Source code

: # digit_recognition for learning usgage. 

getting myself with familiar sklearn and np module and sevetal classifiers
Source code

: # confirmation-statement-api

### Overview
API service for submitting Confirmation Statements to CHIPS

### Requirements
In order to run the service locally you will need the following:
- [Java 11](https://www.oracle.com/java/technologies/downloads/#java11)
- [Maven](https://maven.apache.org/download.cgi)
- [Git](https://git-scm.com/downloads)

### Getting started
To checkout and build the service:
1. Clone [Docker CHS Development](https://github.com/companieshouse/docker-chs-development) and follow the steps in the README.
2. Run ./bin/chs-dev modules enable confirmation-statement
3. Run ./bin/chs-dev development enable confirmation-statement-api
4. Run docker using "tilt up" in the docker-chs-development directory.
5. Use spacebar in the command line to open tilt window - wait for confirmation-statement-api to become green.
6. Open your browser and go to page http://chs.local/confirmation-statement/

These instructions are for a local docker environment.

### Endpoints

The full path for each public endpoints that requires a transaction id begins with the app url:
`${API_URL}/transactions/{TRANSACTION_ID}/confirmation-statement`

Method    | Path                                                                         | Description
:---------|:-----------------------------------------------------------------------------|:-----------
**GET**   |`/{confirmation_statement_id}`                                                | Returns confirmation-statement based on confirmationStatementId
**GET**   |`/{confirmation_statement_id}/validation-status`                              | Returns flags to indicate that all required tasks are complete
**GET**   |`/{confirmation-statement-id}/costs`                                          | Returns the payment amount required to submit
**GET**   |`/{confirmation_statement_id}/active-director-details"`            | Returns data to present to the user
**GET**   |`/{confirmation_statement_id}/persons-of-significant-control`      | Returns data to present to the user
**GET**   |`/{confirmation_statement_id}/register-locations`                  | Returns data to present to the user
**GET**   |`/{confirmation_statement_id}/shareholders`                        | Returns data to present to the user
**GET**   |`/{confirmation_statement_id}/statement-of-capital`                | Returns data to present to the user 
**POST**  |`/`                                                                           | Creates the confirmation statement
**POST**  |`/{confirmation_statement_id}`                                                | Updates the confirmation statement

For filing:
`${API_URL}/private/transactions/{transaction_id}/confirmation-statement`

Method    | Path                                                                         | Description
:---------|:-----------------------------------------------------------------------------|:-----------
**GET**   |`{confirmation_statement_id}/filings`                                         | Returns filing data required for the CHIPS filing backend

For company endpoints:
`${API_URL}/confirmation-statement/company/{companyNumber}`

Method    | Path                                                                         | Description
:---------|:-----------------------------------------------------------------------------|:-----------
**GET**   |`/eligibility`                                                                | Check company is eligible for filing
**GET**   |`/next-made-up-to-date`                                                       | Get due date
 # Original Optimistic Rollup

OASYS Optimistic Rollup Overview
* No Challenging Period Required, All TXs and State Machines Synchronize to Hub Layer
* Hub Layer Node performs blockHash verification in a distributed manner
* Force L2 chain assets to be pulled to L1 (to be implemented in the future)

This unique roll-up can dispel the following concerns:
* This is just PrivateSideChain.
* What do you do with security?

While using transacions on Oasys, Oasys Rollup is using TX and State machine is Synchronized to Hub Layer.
...
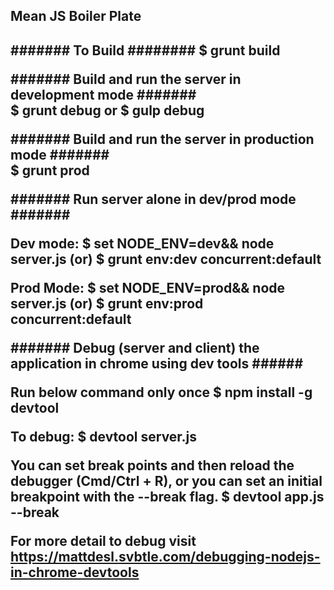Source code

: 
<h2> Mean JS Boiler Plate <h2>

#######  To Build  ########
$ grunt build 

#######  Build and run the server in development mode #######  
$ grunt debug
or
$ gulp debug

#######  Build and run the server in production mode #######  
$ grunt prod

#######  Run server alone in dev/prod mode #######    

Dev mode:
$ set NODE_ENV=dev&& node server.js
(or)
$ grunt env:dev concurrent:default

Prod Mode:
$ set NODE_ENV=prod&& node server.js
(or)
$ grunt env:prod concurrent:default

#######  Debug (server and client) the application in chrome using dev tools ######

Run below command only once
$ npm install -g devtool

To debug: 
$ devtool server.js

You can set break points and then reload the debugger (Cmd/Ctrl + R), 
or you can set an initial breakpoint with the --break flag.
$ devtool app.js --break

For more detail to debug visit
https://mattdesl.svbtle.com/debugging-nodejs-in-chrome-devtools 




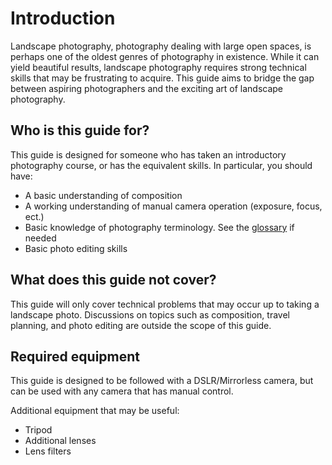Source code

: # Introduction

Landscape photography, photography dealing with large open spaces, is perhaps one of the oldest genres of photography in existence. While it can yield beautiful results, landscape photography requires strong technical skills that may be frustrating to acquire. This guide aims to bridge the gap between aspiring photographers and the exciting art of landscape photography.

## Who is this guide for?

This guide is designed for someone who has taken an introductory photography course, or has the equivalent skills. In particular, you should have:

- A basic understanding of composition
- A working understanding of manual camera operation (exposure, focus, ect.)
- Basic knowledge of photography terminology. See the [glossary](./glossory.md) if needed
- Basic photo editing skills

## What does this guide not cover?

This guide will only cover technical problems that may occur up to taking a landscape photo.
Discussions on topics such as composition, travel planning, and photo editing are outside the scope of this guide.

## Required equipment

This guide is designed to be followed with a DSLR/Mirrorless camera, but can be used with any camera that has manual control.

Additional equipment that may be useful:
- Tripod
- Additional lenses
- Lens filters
--
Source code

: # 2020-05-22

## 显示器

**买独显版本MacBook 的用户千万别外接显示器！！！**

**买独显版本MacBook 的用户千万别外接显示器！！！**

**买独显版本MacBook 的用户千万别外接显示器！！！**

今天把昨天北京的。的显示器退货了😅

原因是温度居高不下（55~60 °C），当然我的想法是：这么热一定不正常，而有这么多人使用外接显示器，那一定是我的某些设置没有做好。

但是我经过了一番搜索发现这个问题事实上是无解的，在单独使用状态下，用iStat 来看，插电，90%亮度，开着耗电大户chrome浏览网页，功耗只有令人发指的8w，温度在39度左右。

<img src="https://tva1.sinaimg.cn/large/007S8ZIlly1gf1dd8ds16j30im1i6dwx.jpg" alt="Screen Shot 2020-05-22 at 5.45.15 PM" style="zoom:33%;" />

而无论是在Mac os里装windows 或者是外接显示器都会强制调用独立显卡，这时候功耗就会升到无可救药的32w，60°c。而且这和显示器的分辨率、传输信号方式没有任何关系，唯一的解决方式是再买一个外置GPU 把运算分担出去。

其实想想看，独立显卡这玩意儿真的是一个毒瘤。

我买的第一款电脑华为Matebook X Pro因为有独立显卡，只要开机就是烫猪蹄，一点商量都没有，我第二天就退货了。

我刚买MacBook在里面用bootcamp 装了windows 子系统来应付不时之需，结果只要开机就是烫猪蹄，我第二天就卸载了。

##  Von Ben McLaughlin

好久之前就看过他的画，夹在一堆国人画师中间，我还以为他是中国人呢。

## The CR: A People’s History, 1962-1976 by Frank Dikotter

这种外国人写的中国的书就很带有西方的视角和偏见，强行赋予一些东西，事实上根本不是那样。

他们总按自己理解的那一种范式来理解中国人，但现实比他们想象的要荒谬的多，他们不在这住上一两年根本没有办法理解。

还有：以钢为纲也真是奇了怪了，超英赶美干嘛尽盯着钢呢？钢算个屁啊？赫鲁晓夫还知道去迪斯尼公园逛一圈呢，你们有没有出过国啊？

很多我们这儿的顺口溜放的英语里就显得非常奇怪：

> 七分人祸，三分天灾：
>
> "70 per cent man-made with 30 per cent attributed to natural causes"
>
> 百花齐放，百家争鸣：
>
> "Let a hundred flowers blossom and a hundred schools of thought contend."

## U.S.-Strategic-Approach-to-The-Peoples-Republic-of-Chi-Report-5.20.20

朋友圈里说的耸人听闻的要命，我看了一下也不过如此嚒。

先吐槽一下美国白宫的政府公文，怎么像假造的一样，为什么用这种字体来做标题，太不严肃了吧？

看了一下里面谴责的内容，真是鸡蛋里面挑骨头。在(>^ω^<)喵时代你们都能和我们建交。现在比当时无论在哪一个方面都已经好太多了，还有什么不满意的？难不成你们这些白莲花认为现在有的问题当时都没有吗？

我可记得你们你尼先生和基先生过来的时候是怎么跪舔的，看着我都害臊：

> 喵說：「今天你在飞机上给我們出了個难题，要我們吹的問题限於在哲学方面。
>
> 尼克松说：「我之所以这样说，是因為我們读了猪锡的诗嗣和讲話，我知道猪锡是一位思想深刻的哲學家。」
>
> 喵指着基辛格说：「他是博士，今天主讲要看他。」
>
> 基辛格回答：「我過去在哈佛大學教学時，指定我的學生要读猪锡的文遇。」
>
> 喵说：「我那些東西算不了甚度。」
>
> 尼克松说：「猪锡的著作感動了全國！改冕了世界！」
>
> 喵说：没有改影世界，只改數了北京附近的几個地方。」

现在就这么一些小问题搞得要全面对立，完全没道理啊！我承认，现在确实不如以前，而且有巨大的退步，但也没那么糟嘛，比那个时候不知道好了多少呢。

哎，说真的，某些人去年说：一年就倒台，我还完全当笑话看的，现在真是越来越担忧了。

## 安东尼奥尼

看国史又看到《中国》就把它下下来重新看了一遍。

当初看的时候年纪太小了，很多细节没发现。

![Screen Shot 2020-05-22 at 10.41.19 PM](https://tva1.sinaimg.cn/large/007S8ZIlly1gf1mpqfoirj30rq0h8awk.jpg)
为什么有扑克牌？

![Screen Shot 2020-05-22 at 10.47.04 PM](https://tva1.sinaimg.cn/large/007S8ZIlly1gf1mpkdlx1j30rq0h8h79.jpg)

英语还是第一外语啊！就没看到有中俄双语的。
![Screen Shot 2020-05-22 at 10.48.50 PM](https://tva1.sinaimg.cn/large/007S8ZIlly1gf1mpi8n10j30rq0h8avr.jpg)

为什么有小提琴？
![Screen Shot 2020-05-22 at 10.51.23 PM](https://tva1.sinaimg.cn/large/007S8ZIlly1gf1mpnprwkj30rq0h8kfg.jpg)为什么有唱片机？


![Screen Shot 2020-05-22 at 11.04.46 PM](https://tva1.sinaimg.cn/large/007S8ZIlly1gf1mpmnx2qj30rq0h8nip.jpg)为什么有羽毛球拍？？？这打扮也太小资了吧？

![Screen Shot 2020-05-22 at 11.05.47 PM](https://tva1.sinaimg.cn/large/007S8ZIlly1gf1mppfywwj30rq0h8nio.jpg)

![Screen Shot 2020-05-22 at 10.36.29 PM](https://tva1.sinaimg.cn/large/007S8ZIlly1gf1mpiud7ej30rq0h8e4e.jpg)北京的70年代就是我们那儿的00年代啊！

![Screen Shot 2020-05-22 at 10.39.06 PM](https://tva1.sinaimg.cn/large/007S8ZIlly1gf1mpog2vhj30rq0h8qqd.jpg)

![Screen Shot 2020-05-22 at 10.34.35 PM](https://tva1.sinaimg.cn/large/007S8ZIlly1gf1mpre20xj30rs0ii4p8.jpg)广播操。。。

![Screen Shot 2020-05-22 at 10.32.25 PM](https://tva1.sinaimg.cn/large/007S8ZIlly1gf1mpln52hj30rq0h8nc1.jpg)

▶ Exercise instructions:
Say how many lines of the data include the word "camera". Nothing other than the number should be given.

▶ Exercise response:
2